たまたま以前から興味はあつたけれども、半分どうでもいいと思つてゐて、たまたまBookOffで見つけたから買つて読んでみた、「マーフィーの法則」といふ本。読書日記には読んだ本として書いてない。ちよつと面白い言ひまはしはあるけれど、読んだとは言へないな、と思つたほど、中身は余りない本だつたから。
ただ、P106「ヤングの法則」のところで「間違えをきっかけとしている」つて書いてあり、これが引つ掛かつた。「間違い」ではないか。「間違え」は変だらう。逆に「間違い」でない理由は何だ?
「間違い」は名詞だから活用しない。だから変化しない。意味を考へると、名詞として使はれてゐるので「間違え」はをかしいんぢやないか。
例へば「間違う」は動詞で自他動詞で四段活用する。岩波国語辞典第三版(既に第七版の新版が出てゐるので、早く購入したいとは思ふのだが、これでも充分役立つので、……)「動詞活用表」によれば、「言う」と同じやうに「未然・連用・終止・連体・仮定・命令」で、それぞれ「わ・い・う・う・え・え」と変化するのだと思ふ。だとすると「仮定」か「命令」としての「間違え」になるけど、無理がある。
念のため、「間違える」の変化だとすると、これは下一段活用する。「得る」と同様に「未然・連用・終止・連体・仮定・命令」で「え・え・える・える・えれ・えろ・えよ」と活用する。と「未然形」か「連用形」といふことだ。これもをかしい。

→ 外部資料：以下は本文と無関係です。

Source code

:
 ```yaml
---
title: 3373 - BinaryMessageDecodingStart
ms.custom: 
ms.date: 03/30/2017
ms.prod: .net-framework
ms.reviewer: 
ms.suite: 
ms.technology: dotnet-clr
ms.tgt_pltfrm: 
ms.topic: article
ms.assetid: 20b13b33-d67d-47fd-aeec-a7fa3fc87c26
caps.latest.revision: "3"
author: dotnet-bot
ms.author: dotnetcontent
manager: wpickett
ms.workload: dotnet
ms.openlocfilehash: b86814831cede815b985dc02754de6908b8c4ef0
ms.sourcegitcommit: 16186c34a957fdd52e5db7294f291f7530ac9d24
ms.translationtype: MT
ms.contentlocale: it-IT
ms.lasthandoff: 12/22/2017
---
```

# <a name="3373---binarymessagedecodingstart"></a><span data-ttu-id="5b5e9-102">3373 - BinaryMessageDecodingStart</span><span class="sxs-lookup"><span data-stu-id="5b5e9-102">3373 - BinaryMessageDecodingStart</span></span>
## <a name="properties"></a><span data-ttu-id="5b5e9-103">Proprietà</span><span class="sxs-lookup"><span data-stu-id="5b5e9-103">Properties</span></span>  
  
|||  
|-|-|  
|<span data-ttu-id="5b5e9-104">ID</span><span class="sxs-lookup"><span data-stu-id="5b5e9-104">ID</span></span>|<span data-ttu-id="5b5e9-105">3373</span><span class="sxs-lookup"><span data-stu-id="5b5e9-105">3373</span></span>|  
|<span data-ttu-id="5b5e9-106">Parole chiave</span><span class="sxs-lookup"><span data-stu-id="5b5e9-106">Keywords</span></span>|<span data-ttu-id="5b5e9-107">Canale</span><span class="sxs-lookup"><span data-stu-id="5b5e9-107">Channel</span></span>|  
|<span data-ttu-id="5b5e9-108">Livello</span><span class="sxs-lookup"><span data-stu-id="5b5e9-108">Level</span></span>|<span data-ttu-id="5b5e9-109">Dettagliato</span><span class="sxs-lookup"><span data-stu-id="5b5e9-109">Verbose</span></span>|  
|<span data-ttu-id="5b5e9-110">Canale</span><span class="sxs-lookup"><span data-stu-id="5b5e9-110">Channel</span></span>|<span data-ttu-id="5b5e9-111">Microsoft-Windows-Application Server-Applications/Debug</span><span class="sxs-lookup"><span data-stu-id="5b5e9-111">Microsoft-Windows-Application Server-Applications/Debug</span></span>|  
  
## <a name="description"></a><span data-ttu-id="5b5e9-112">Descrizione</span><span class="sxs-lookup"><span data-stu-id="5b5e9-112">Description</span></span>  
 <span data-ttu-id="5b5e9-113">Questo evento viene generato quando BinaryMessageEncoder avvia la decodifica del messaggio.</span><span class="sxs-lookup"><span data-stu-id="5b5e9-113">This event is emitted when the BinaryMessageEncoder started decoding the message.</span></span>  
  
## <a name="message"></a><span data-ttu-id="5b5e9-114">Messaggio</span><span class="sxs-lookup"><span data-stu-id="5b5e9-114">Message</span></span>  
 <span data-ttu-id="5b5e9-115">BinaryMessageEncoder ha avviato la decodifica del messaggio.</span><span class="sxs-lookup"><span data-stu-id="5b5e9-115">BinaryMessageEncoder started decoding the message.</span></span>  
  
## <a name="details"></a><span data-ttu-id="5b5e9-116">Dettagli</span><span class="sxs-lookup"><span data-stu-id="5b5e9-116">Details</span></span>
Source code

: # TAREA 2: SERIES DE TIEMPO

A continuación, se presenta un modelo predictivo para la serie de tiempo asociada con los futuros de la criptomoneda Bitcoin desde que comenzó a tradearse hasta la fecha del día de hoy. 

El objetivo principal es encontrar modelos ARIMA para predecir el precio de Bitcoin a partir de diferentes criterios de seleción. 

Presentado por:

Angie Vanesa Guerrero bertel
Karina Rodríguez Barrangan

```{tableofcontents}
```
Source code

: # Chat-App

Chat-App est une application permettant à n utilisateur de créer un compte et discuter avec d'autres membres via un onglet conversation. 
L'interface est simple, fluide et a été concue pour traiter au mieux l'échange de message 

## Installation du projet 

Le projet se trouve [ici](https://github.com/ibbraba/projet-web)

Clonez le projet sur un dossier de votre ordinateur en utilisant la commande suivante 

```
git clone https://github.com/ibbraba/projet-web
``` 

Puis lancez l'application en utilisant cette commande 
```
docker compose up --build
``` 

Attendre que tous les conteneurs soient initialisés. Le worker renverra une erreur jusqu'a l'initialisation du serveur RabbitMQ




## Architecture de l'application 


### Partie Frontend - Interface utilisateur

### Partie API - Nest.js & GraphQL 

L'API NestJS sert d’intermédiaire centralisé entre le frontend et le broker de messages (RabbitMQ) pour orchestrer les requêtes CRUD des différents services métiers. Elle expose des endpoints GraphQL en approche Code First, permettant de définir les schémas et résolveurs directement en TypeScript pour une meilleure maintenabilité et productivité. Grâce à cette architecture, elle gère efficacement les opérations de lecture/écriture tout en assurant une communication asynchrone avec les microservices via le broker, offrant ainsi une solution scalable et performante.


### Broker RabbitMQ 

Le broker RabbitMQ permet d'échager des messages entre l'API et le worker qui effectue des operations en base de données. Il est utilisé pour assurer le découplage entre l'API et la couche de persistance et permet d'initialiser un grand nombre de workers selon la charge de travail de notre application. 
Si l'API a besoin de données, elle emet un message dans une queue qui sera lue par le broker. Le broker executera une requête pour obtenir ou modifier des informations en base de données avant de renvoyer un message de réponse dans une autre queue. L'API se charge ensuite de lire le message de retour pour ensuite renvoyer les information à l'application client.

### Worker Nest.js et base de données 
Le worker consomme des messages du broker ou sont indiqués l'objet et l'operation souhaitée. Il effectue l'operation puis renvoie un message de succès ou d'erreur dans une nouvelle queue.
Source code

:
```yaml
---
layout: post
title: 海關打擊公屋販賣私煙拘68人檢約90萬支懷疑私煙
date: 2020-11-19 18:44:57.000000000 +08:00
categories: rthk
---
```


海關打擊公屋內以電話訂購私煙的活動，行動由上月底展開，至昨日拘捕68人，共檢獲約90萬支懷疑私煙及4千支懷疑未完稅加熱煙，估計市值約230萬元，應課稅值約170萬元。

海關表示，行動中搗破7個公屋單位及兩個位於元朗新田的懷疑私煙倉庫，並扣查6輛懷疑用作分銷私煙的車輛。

高卒のオレが日本語としてをかしいと思ふやうな翻訳をしてほしくないなあ。小学三年から英語を教へる、なんてことを考へるまへに、日本語をみつちり教へたはうがいい。英語ができいなと海外へ出て仕事ができない、といふ企業の論理で教育を考へたらダメでせう。先づ日本に住む日本人としての自信や誇りを持ち、そのうへで海外だらう。どうしやうもない明治でさへ、自信は持つてゐた。第二次大戦の敗戦以降の日本は更にをかしくなつてゐる。